─── Material supplied ───

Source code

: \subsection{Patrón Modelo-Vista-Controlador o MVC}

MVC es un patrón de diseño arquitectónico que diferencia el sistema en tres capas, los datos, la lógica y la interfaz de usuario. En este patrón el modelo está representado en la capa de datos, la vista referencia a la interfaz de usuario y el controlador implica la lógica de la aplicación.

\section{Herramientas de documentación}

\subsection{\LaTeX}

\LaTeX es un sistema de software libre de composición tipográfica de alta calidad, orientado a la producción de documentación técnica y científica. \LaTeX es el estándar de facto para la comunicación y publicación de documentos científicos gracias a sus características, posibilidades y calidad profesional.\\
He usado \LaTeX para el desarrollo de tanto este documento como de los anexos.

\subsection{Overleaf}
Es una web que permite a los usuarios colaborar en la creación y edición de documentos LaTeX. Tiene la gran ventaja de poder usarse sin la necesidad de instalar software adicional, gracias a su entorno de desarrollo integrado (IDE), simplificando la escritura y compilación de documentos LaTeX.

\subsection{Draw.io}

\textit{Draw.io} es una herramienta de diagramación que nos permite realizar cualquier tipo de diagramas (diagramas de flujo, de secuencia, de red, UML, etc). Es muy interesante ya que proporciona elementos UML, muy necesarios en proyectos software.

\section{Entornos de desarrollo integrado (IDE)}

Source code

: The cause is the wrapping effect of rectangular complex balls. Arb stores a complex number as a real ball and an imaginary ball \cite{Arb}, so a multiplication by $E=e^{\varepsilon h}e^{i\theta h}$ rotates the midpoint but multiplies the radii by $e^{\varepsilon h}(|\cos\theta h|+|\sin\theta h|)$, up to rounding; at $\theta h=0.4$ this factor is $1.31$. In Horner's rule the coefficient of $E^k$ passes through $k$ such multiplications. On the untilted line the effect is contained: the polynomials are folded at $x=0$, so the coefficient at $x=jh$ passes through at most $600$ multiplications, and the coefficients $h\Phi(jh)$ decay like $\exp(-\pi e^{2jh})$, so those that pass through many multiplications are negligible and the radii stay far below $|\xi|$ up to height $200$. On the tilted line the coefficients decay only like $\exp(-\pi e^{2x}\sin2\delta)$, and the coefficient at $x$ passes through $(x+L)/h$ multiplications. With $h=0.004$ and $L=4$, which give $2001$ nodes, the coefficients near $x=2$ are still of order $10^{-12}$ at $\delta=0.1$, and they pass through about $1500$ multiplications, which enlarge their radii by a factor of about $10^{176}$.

───

### What to produce
Go through the entries above and report every line in which the word "Draw" appears.

### Exercise output
\subsection{Draw.io}
\textit{Draw.io} es una herramienta de diagramación que nos permite realizar cualquier tipo de diagramas (diagramas de flujo, de secuencia, de red, UML, etc). Es muy interesante ya que proporciona elementos UML, muy necesarios en proyectos software.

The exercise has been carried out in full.